→ What the task requires
For each line in the data that includes "shall", make a copy.

→ Given records
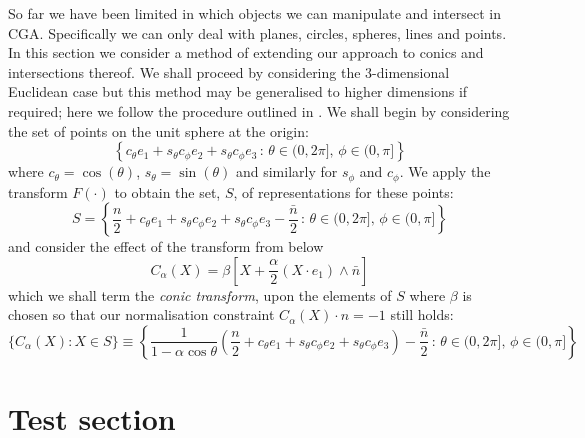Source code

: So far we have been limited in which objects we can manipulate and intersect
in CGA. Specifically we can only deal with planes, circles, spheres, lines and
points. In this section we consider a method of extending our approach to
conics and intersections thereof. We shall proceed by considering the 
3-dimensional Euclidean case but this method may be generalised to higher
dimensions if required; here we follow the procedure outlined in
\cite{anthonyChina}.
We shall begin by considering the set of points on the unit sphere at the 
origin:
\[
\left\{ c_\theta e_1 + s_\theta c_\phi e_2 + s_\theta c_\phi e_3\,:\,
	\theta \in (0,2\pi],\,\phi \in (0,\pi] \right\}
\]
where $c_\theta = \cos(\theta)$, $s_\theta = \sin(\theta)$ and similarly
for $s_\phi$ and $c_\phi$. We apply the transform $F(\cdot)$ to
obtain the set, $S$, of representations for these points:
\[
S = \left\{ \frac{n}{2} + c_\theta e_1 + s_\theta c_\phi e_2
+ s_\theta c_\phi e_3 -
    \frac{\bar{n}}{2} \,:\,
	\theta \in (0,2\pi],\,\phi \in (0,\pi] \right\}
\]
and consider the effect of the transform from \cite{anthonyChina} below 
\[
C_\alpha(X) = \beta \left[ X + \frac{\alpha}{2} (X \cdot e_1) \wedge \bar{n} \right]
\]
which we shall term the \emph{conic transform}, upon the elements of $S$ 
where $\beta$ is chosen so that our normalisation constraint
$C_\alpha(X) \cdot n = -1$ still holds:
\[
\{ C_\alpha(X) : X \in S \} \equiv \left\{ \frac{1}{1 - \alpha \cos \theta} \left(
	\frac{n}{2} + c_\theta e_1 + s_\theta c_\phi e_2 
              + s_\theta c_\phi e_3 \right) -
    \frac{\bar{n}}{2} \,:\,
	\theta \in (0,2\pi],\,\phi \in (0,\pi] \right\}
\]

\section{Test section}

---

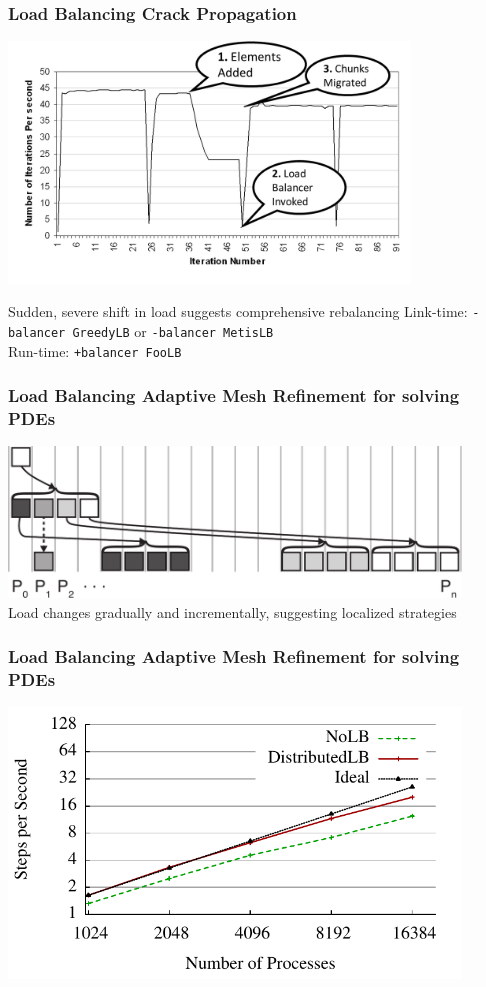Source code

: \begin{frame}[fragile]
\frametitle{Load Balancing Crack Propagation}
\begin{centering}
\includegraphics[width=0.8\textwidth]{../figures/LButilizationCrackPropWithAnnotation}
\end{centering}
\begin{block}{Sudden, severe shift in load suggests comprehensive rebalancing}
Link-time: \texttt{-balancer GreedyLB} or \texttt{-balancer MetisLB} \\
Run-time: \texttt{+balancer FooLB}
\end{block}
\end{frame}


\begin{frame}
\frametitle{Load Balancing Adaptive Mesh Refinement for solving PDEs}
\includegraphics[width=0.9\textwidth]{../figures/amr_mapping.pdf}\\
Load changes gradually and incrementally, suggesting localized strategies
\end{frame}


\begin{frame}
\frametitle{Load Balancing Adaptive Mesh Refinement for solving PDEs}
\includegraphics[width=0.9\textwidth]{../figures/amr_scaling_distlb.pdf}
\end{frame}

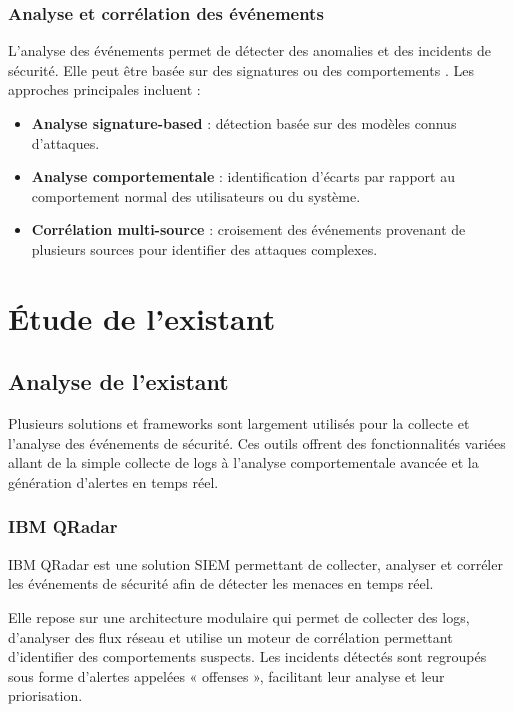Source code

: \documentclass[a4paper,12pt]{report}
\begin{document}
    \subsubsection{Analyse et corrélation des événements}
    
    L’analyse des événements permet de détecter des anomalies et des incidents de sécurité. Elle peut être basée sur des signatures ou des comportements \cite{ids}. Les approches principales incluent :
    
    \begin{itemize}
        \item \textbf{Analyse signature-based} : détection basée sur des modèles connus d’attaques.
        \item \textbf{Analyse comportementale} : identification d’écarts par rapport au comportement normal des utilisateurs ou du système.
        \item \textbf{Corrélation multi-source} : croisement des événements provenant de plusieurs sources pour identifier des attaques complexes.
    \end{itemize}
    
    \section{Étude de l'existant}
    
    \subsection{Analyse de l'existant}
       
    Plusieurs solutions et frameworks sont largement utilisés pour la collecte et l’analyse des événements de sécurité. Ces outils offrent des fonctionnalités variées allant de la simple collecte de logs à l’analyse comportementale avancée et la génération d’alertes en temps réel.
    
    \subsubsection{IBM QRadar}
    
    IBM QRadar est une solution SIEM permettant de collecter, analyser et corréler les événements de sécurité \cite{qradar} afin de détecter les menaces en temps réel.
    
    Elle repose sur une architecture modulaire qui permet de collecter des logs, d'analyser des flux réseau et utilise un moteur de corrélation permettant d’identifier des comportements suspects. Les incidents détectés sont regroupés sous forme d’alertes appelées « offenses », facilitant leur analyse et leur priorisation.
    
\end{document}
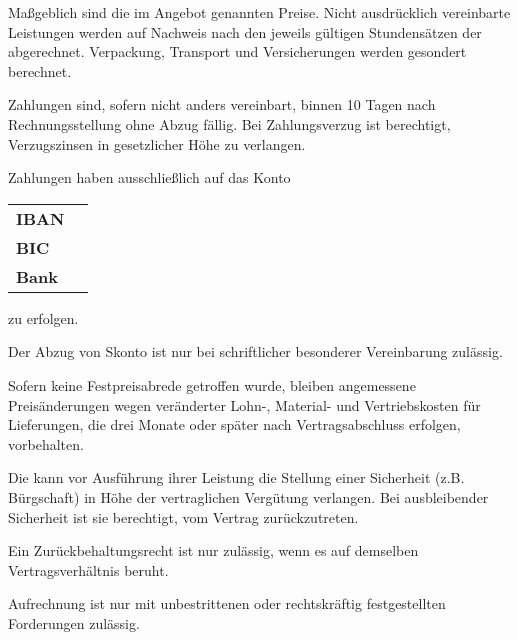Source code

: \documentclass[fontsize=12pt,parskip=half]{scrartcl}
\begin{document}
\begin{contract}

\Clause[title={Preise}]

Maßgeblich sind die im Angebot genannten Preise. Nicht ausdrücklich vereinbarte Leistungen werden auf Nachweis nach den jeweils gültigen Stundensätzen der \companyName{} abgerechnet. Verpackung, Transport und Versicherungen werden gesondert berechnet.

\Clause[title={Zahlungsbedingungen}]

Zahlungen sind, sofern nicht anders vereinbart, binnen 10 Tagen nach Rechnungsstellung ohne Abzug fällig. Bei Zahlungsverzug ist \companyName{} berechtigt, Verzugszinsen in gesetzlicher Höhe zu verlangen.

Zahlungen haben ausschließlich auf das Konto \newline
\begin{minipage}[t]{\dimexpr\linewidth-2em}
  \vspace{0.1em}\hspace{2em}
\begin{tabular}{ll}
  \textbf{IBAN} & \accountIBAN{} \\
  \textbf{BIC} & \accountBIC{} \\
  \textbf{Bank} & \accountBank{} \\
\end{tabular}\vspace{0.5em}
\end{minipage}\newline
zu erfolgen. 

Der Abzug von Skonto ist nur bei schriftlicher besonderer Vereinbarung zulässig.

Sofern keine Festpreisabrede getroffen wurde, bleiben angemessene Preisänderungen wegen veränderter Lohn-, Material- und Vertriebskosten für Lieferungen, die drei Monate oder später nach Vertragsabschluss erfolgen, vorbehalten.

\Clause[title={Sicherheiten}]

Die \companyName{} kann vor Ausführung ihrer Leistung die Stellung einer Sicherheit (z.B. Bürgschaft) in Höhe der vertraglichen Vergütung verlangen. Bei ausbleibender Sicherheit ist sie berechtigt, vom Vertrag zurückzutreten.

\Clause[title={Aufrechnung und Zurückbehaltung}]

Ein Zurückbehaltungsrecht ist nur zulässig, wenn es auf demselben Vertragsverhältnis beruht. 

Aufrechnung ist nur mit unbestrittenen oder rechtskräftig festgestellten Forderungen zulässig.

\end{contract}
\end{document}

→ Solution
conics and intersections thereof. We shall proceed by considering the 
We shall begin by considering the set of points on the unit sphere at the 
which we shall term the \emph{conic transform}, upon the elements of $S$ 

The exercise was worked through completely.